On November 1, 2019, Alexander contacted a Los Angeles area synagogue using his cell phone in Anchorage, Alaska. He left a voice message threatening to kill the congregants and repeatedly using anti-Jewish slurs, the Department of Justice wrote in a Thursday press release.
He was charged with one count of making threatening interstate communications and one count of intentionally obstructing and attempting to obstruct persons in the enjoyment of their free exercise of religious beliefs through the threatened use of force.
At his plea hearing, Alexander said he left the voice message at the synagogue to discourage congregants from practicing their religion. It's unclear if he had any plans or means to actually carry out his threat. His sentencing hearing will occur on August 23.
"One of the greatest truths about our nations is that everyone has the right to be free from threats of violence because of their religious beliefs," said Assistant Attorney General Kristen Clarke of the Justice Department's Civil Rights Division. "Those individuals who are driven by hate to violate that right will be brought to justice."
"The defendant's conviction in this case sends a strong message that hate crimes will not be tolerated in our free society," Clarke added.

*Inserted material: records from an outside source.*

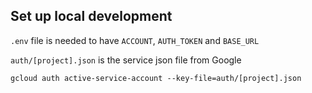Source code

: ## Set up local development

`.env` file is needed to have `ACCOUNT`, `AUTH_TOKEN` and `BASE_URL`

`auth/[project].json` is the service json file from Google

```
gcloud auth active-service-account --key-file=auth/[project].json
```
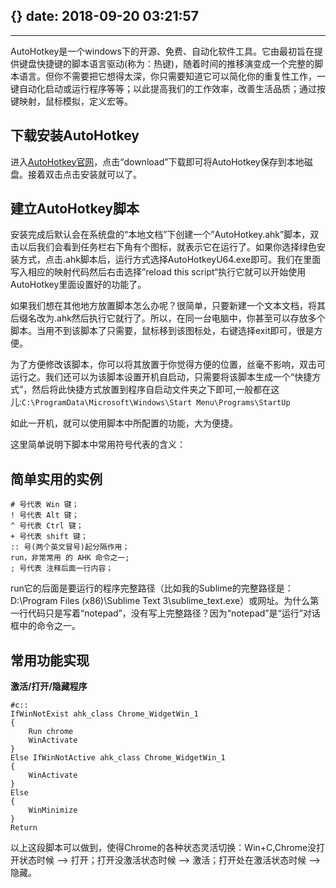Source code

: {}
date: 2018-09-20 03:21:57
---

---
AutoHotkey是一个windows下的开源、免费、自动化软件工具。它由最初旨在提供键盘快捷键的脚本语言驱动(称为：热键)，随着时间的推移演变成一个完整的脚本语言。但你不需要把它想得太深，你只需要知道它可以简化你的重复性工作，一键自动化启动或运行程序等等；以此提高我们的工作效率，改善生活品质；通过按键映射，鼠标模拟，定义宏等。

## 下载安装AutoHotkey

进入[AutoHotkey官网](http://www.autohotkey.com/)，点击“download”下载即可将AutoHotkey保存到本地磁盘。接着双击点击安装就可以了。

## 建立AutoHotkey脚本

安装完成后默认会在系统盘的“本地文档”下创建一个”AutoHotkey.ahk”脚本，双击以后我们会看到任务栏右下角有个图标，就表示它在运行了。如果你选择绿色安装方式，点击.ahk脚本后，运行方式选择AutoHotkeyU64.exe即可。我们在里面写入相应的映射代码然后右击选择”reload this script“执行它就可以开始使用AutoHotkey里面设置好的功能了。

如果我们想在其他地方放置脚本怎么办呢？很简单，只要新建一个文本文档，将其后缀名改为.ahk然后执行它就行了。所以，在同一台电脑中，你甚至可以存放多个脚本。当用不到该脚本了只需要，鼠标移到该图标处，右键选择exit即可，很是方便。

为了方便修改该脚本，你可以将其放置于你觉得方便的位置，丝毫不影响，双击可运行之。我们还可以为该脚本设置开机自启动，只需要将该脚本生成一个“快捷方式”，然后将此快捷方式放置到程序自启动文件夹之下即可,一般都在这儿:`C:\ProgramData\Microsoft\Windows\Start Menu\Programs\StartUp`

如此一开机，就可以使用脚本中所配置的功能，大为便捷。

这里简单说明下脚本中常用符号代表的含义：

## 简单实用的实例

```
# 号代表 Win 键；
! 号代表 Alt 键；
^ 号代表 Ctrl 键；
+ 号代表 shift 键；
:: 号(两个英文冒号)起分隔作用；
run，非常常用 的 AHK 命令之一;
; 号代表 注释后面一行内容；
```

run它的后面是要运行的程序完整路径（比如我的Sublime的完整路径是：D:\Program Files (x86)\Sublime Text 3\sublime_text.exe）或网址。为什么第一行代码只是写着“notepad”，没有写上完整路径？因为“notepad”是“运行”对话框中的命令之一。


## 常用功能实现

**激活/打开/隐藏程序**

```
#c::
IfWinNotExist ahk_class Chrome_WidgetWin_1
{
    Run chrome
    WinActivate
}
Else IfWinNotActive ahk_class Chrome_WidgetWin_1
{
    WinActivate
}
Else
{
    WinMinimize
}
Return
```

以上这段脚本可以做到，使得Chrome的各种状态灵活切换：Win+C,Chrome没打开状态时候 –> 打开；打开没激活状态时候 –> 激活；打开处在激活状态时候 —> 隐藏。



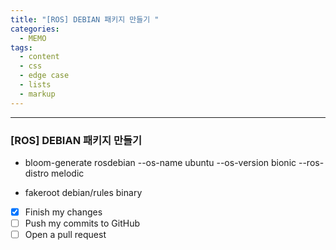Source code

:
 ```yaml
---
title: "[ROS] DEBIAN 패키지 만들기 "
categories:
  - MEMO
tags:
  - content
  - css
  - edge case
  - lists
  - markup
---
```

---
  
### [ROS] DEBIAN 패키지 만들기

* bloom-generate rosdebian --os-name ubuntu --os-version bionic --ros-distro melodic

* fakeroot debian/rules binary

- [x] Finish my changes
- [ ] Push my commits to GitHub
- [ ] Open a pull request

While Jewish people represent less than 2 percent of the U.S. population, according to the American Jewish Committee, a November 2020 FBI Hate Crimes Statistics report said over 60 percent of religious-based hate crimes in 2019. The percentage was 14 percent higher than the reported anti-Jewish hate crimes in 2018.

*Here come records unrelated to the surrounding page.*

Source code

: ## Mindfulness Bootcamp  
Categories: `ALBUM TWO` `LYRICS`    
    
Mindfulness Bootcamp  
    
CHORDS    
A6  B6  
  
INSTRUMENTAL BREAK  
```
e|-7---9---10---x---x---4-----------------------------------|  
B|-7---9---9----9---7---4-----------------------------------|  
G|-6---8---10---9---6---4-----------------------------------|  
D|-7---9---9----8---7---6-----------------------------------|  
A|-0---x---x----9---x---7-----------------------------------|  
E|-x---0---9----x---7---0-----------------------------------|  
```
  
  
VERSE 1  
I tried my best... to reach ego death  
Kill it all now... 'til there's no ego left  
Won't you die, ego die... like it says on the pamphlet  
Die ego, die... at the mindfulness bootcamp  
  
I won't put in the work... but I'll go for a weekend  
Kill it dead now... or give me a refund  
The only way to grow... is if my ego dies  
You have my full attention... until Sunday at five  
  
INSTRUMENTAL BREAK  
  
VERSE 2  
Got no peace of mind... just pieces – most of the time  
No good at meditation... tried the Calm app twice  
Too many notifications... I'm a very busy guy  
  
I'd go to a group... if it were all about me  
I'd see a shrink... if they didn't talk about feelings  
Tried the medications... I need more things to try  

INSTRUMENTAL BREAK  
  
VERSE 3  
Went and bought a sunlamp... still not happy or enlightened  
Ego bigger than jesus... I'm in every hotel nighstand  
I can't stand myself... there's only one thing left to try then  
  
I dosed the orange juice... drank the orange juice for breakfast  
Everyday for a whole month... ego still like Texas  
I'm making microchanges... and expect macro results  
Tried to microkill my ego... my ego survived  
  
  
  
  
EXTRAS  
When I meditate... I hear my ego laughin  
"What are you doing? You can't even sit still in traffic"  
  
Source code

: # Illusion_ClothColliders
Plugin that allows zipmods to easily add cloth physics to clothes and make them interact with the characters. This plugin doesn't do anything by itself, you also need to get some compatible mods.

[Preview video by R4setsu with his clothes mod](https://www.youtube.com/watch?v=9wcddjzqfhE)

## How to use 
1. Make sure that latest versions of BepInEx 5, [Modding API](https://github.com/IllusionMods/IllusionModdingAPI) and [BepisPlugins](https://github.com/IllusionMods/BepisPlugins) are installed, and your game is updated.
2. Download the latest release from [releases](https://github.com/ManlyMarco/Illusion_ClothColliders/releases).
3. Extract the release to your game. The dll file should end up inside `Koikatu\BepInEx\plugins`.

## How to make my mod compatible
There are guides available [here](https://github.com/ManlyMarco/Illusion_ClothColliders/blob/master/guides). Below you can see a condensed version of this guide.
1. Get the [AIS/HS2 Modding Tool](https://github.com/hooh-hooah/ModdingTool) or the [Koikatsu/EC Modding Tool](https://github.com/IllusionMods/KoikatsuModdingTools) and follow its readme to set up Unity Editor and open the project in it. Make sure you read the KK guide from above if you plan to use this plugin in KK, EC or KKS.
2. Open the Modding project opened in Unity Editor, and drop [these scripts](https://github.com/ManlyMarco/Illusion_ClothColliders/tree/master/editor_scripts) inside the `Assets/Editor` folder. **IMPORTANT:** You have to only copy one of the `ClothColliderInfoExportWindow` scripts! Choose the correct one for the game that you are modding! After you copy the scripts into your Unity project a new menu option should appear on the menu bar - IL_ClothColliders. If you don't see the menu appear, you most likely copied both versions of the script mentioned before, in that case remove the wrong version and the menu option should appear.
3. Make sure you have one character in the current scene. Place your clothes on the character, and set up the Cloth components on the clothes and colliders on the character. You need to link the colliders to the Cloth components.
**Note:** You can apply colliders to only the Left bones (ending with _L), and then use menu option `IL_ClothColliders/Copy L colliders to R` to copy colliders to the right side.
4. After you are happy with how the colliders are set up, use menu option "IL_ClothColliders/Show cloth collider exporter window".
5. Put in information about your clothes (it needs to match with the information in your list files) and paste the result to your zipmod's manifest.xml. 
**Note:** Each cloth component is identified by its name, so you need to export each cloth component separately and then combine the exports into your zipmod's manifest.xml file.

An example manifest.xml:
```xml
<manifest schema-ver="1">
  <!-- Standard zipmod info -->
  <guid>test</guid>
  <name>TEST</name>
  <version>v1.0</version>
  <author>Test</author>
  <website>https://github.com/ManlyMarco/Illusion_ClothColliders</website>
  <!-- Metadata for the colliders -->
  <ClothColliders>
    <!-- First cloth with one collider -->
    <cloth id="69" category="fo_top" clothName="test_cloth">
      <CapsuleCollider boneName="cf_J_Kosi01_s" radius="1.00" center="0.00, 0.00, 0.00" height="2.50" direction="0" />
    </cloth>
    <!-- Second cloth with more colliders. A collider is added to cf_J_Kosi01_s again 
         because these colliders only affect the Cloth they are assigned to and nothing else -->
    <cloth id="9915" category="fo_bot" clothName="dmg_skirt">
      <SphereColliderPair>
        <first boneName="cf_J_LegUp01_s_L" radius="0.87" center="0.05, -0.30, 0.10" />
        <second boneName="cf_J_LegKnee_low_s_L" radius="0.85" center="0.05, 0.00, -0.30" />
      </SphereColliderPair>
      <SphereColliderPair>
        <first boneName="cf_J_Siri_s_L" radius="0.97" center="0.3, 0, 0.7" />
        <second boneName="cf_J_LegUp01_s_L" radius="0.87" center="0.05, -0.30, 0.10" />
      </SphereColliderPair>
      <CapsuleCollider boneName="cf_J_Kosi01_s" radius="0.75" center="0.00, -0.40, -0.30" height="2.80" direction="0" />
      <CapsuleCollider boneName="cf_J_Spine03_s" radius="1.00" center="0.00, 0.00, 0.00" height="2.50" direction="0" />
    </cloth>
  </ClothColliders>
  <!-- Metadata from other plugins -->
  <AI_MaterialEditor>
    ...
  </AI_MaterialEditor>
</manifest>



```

In late March, an antisemitic white supremacist named F. Glenn Miller asked the Kansas Supreme Court to overturn his 2015 capital murder conviction for shooting three people dead during his 2014 attempt to terrorize the local Jewish community.
During his 2015 trial, Miller explained that he had committed the murders to stop "the Jewish genocide against the white race." He also told jurors that he would kill more Jewish people if he was ever released from prison.
Miller, who was 73 years old at the time of his killings, murdered three people outside of the Jewish Community Center and the Village Shalom care center. His victims were 14-year-old Reat Underwood, Underwood's 69-year-old grandfather William Corporon and a 53-year-old named Terri LaManno. All three were Christian.
Miller was an Army veteran who fought in Vietnam. In 1980, he founded the Carolina Knights of the Ku Klux Klan, an anti-Black hate group. He served as its "grand dragon" and led its marches against civil rights in North and South Carolina.
He subsequently founded the White Patriot Party and later mailed a "Declaration of War" to his followers and the press that "established a point system for the assassination of federal officials, blacks, Jews, gays and others," according to the Kansas City Star.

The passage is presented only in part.